Ludovic Capelli studied with me exploring bringing HPC methods and techniques to the vertex centric programming model. First developed by Google in 2010, vertex centric provides programmer productivity in graph based processing. However, until this work it typically required significant memory resources and performed poorly, with numerous frameworks compromising to optimise these features at the code of productivity. This work significantly enhanced vertex centric for both shared and distributed memory architectures, reducing memory usage by several orders of magnitude and Ludovic holds an (unofficial) world record for the largest vertex centric graph (750 billion edges) ever processed within a single node without requiring out-of-core computation. Developing a distributed version of his iPregel framework, called DiP, he was able to process graphs comprising 1.6 trillion edges using vertex centric. During his PhD Ludovic undertook internships with the National Institute of Informatics (NII) in Tokyo and Renault. He was also awarded a prestigious Huawei PhD fellowship and now works for EPCC as a teaching fellow.

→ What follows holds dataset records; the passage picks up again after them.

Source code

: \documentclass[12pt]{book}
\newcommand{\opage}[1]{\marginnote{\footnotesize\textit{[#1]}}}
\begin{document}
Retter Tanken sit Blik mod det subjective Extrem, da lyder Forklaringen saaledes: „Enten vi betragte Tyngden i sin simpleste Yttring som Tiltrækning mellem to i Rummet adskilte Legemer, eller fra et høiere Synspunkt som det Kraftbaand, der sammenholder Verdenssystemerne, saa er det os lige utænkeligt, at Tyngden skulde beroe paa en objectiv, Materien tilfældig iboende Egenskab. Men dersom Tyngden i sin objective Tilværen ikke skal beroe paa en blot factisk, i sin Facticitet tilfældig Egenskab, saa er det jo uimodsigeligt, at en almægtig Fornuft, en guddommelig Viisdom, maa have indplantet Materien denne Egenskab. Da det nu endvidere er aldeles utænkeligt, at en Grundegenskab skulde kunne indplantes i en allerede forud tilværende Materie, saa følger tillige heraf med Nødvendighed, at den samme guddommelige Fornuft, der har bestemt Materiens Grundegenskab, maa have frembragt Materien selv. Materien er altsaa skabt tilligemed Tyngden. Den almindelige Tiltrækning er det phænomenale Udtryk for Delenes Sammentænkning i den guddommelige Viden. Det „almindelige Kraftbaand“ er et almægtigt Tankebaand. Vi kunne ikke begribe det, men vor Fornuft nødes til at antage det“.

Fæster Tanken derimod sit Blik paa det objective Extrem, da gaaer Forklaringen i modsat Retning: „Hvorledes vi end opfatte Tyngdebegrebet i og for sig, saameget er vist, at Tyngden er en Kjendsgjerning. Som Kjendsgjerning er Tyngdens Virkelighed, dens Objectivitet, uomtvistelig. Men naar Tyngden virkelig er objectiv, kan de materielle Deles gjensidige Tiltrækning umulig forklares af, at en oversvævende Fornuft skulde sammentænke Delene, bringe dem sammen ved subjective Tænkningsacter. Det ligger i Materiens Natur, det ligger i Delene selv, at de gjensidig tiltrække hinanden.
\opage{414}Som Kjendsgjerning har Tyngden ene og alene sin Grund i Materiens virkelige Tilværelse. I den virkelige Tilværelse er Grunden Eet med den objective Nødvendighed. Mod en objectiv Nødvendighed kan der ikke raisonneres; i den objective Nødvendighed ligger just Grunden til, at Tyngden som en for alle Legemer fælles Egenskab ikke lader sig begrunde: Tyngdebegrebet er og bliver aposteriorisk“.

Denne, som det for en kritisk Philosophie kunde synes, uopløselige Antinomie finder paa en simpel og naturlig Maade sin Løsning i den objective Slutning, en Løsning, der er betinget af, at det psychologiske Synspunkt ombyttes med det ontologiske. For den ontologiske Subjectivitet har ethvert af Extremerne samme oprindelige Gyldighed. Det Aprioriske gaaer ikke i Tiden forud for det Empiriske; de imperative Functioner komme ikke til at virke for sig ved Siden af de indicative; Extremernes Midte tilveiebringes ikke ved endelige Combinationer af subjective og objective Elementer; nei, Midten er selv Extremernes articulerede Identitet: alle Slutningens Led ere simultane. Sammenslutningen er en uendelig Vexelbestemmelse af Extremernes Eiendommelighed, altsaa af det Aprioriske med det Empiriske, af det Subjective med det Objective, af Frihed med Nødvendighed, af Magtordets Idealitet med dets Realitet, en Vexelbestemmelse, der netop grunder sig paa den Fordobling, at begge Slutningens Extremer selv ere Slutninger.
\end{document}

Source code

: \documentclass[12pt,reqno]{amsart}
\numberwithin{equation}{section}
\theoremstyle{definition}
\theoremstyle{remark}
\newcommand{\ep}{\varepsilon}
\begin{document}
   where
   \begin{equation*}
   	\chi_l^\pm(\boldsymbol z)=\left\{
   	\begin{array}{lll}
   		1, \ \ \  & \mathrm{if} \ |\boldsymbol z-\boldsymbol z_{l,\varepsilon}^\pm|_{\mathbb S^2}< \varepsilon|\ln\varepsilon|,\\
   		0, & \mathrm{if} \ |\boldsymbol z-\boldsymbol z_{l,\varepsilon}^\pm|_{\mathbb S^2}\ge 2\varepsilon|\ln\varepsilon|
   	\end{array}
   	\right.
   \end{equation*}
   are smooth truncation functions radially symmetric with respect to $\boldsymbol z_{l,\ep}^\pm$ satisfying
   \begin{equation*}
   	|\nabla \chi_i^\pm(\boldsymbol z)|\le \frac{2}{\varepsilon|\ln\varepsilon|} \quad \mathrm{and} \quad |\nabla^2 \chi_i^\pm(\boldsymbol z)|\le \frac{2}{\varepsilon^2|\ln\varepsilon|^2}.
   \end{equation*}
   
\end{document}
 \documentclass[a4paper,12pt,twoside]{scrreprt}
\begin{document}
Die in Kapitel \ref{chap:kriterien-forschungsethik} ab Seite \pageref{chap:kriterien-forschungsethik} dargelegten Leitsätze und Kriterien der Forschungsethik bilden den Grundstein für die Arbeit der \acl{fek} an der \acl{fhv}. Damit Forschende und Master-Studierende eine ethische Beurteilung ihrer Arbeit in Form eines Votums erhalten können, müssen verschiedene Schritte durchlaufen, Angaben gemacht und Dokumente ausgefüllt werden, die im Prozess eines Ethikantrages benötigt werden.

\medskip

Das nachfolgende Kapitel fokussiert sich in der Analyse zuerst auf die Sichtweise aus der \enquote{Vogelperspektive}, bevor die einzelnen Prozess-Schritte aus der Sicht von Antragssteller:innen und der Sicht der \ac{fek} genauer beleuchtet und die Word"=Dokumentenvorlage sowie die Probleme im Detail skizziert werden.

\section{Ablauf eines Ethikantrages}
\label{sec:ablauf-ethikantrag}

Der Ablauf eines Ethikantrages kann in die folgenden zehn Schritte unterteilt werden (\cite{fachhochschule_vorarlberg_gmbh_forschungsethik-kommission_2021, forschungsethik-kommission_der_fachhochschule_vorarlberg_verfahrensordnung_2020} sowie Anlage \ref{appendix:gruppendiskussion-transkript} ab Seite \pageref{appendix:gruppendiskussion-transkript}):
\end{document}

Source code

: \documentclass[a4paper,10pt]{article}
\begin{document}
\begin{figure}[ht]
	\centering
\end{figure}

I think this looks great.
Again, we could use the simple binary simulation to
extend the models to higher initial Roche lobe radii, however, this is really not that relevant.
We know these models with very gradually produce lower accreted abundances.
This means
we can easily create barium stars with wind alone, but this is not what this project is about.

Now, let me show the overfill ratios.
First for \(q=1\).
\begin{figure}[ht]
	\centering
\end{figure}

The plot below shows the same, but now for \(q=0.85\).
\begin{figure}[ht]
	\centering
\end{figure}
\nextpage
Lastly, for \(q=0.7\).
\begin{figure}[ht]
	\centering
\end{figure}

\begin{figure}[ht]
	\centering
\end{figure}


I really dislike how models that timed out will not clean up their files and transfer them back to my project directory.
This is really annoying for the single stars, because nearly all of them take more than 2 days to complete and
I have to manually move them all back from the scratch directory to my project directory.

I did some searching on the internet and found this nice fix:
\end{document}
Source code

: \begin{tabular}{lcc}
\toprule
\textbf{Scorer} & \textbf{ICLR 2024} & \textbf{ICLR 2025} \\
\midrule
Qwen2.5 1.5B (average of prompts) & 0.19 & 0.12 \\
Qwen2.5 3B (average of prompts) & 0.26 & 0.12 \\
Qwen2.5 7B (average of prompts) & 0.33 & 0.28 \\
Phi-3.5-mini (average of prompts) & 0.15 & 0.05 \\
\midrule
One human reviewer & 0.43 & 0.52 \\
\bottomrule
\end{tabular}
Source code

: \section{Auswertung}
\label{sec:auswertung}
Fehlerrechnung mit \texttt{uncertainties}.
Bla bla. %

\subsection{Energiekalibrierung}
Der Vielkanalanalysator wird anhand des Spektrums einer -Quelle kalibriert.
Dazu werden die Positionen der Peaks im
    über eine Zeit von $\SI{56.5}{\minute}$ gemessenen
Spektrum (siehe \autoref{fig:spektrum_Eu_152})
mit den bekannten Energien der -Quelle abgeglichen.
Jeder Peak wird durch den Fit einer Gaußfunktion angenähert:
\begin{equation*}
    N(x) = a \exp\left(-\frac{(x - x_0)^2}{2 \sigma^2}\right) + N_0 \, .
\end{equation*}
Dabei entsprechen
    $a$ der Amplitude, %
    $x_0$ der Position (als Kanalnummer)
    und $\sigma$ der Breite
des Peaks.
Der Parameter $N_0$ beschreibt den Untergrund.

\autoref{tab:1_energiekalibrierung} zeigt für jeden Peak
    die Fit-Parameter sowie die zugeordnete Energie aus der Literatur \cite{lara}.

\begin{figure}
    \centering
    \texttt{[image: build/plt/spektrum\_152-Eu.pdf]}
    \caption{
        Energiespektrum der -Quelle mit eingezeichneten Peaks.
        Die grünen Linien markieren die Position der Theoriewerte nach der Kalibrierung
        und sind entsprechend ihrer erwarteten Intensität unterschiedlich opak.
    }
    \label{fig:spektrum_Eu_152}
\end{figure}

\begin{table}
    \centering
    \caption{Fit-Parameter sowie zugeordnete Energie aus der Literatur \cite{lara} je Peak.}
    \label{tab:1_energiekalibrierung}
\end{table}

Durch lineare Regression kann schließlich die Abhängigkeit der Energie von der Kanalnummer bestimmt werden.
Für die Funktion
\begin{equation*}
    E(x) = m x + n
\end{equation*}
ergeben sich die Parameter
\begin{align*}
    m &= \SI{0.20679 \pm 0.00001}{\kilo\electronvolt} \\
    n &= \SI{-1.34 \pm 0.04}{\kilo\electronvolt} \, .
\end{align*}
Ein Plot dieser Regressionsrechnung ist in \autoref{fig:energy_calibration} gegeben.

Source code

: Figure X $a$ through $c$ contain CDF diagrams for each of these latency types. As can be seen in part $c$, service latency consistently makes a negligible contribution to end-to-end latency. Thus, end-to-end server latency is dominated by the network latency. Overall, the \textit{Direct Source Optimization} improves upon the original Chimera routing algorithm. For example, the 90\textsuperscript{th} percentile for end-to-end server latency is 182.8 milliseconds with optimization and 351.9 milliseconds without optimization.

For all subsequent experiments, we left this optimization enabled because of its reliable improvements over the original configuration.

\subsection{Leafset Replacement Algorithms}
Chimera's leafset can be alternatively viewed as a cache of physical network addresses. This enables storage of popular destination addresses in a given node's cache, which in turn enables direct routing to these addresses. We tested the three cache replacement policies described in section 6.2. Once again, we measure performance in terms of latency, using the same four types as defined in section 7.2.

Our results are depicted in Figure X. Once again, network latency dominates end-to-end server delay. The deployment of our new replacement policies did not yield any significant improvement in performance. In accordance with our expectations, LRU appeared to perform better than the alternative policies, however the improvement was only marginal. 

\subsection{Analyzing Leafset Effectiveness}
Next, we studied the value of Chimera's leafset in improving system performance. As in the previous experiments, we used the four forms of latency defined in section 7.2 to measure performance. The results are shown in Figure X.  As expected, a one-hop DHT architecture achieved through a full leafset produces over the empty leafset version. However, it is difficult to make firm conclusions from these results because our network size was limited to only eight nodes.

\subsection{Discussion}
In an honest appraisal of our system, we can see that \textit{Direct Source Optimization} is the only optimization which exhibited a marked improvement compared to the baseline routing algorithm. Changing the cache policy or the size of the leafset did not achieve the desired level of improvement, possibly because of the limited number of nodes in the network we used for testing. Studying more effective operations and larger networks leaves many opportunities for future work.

Maurice Jamieson studied providing performance and programmer productivity on low SWaP micro-core architectures. These CPUs are typically very simple, have tiny memory spaces (e.g. 32KB or less) with no hardware caching support, and run bare-metal without an operating system. His work resulted in the development of a framework called Vipera for dynamic languages on these architectures, enabling at or near native C code performance for languages such as Python resulting in a CC paper. Furthermore, using Vipera one is able to run codes of arbitrary sizes and datasets with a memory requirement of approximately 4KB, thus decoupling the requirements of an application from that of the hardware entirely from software. During the course of his research he also developed the Eithne benchmarking framework to enable easier measurement of codes on this class of architecture. Maurice now works for EPCC as a software architect.